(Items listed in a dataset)
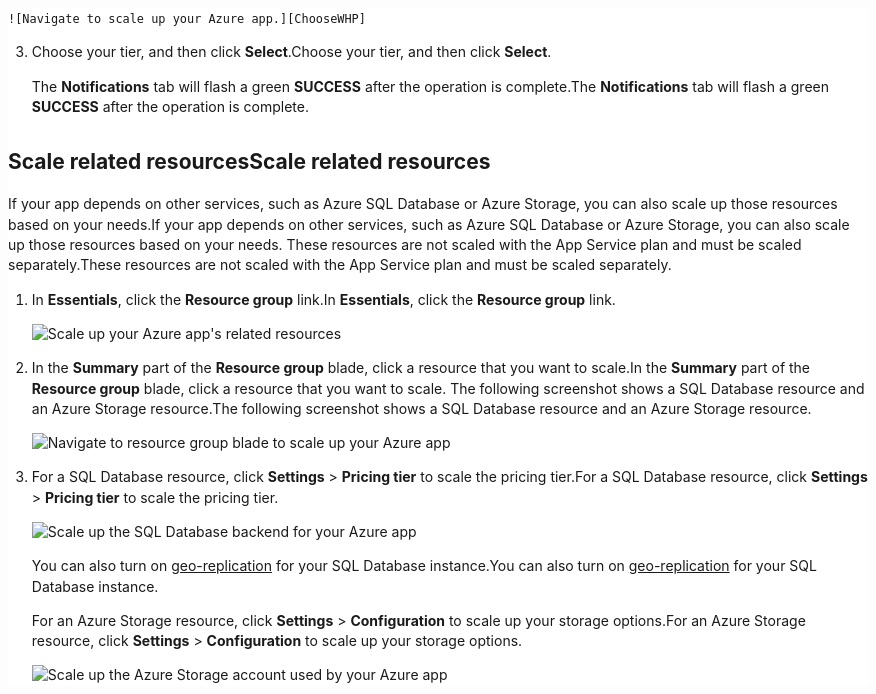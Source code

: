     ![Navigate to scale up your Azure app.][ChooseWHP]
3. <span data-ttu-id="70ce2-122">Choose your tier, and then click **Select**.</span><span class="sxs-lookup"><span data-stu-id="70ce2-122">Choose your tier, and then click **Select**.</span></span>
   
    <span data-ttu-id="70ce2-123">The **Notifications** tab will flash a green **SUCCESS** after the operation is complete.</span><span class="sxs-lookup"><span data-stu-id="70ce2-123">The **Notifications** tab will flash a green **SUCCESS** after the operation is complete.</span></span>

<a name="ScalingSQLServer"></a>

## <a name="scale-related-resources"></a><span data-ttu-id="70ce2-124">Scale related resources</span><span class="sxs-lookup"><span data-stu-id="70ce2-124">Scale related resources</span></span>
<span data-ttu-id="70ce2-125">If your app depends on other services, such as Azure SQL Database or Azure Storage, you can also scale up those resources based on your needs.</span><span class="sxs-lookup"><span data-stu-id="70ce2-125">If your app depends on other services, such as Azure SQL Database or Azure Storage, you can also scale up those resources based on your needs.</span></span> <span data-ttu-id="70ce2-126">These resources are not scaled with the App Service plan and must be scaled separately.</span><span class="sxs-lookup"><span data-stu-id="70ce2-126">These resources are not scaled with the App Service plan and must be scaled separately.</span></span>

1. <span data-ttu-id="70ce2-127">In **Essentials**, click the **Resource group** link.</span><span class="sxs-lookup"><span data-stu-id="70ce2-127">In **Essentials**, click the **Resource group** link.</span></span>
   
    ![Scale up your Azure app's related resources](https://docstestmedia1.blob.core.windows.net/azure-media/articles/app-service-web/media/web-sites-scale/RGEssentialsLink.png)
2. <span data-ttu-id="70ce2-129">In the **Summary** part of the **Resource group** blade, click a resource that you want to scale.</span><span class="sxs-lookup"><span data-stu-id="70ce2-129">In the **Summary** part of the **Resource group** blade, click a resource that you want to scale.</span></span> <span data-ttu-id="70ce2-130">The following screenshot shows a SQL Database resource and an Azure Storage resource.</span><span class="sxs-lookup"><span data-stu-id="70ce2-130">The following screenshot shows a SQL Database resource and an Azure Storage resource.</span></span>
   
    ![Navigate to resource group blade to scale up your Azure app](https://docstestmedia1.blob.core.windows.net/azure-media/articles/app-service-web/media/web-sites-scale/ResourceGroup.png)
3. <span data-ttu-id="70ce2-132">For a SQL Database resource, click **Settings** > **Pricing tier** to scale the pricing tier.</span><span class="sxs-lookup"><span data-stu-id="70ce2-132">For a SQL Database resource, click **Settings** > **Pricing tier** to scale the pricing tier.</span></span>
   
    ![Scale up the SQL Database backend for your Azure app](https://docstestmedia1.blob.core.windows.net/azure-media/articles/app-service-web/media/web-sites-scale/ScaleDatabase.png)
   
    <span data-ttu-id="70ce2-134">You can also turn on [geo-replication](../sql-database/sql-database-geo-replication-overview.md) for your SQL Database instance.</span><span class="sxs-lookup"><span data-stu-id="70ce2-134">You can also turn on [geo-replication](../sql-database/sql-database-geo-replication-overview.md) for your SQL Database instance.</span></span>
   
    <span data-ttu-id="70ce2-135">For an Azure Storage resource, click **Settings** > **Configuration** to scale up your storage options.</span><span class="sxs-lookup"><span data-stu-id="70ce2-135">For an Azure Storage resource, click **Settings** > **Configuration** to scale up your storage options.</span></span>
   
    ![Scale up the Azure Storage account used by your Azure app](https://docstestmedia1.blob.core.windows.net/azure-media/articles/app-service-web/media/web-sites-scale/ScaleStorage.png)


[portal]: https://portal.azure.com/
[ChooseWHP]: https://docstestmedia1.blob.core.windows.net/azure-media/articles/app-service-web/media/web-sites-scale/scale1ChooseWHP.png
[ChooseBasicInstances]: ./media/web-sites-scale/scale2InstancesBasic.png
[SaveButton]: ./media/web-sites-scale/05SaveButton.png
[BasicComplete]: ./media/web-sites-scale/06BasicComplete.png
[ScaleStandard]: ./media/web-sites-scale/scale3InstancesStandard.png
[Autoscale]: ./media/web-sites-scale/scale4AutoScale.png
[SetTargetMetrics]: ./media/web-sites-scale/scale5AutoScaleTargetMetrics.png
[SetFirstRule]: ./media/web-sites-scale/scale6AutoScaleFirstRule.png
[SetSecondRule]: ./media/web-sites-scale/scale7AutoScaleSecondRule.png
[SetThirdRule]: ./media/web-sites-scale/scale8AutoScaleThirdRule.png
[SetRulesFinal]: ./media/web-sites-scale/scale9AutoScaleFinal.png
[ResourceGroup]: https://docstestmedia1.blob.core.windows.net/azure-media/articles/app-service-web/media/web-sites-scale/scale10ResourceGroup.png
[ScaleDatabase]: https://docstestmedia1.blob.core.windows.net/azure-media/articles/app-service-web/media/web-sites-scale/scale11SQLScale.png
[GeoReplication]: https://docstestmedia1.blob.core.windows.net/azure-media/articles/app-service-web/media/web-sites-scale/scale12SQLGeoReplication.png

--

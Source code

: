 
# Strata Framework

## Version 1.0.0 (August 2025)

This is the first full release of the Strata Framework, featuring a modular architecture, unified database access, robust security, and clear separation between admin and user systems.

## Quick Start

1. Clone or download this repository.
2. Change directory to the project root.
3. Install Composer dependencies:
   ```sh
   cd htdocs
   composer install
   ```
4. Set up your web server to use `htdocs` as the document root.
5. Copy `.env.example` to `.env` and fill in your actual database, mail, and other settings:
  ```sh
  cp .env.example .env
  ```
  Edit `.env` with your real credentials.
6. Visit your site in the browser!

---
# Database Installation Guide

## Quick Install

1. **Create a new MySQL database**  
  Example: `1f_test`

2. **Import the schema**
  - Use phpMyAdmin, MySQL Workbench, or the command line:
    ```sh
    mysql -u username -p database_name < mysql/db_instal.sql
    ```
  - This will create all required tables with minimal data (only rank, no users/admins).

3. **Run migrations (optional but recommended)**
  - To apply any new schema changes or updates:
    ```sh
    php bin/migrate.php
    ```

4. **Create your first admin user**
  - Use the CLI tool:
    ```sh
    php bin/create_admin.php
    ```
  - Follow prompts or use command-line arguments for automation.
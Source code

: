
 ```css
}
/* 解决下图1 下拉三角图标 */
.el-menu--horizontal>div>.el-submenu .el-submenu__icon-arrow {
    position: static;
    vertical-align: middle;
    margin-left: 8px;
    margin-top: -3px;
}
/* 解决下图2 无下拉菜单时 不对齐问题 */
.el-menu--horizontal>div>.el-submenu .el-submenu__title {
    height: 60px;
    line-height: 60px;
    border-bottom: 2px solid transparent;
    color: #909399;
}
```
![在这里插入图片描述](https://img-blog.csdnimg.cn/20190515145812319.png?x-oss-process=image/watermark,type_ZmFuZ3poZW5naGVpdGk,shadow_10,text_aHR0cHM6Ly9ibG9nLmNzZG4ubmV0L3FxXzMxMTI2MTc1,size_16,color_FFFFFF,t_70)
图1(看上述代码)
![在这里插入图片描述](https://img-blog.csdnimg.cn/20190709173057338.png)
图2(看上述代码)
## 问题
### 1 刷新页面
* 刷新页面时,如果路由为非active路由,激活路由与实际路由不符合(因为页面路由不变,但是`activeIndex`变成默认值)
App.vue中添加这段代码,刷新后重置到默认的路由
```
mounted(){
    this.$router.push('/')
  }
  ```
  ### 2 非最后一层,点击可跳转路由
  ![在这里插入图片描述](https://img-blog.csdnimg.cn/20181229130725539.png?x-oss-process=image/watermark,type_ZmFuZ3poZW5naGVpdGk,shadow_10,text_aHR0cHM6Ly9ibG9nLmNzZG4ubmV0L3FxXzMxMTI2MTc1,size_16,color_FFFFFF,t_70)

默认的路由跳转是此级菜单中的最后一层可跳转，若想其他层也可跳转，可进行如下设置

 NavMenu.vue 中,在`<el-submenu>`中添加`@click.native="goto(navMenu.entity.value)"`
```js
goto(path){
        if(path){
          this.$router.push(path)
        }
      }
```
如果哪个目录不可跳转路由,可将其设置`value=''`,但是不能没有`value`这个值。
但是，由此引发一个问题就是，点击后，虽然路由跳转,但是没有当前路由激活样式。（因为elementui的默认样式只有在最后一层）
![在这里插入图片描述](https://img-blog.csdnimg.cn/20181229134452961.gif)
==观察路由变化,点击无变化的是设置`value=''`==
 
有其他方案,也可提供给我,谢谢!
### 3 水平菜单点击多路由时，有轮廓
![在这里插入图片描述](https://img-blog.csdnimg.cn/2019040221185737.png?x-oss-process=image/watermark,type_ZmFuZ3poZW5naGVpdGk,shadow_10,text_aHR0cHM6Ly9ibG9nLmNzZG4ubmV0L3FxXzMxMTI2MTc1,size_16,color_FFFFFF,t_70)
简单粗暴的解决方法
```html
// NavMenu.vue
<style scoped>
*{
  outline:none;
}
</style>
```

• Problem to work on: Would you copy, unchanged, the stretch of the records above that begins at the line containing "- Use phpMyAdmin, MySQL" and ends at the line containing "- This will", and only that?

• Solution to this problem:
  - Use phpMyAdmin, MySQL Workbench, or the command line:
    ```sh
    mysql -u username -p database_name < mysql/db_instal.sql
    ```
  - This will create all required tables with minimal data (only rank, no users/admins).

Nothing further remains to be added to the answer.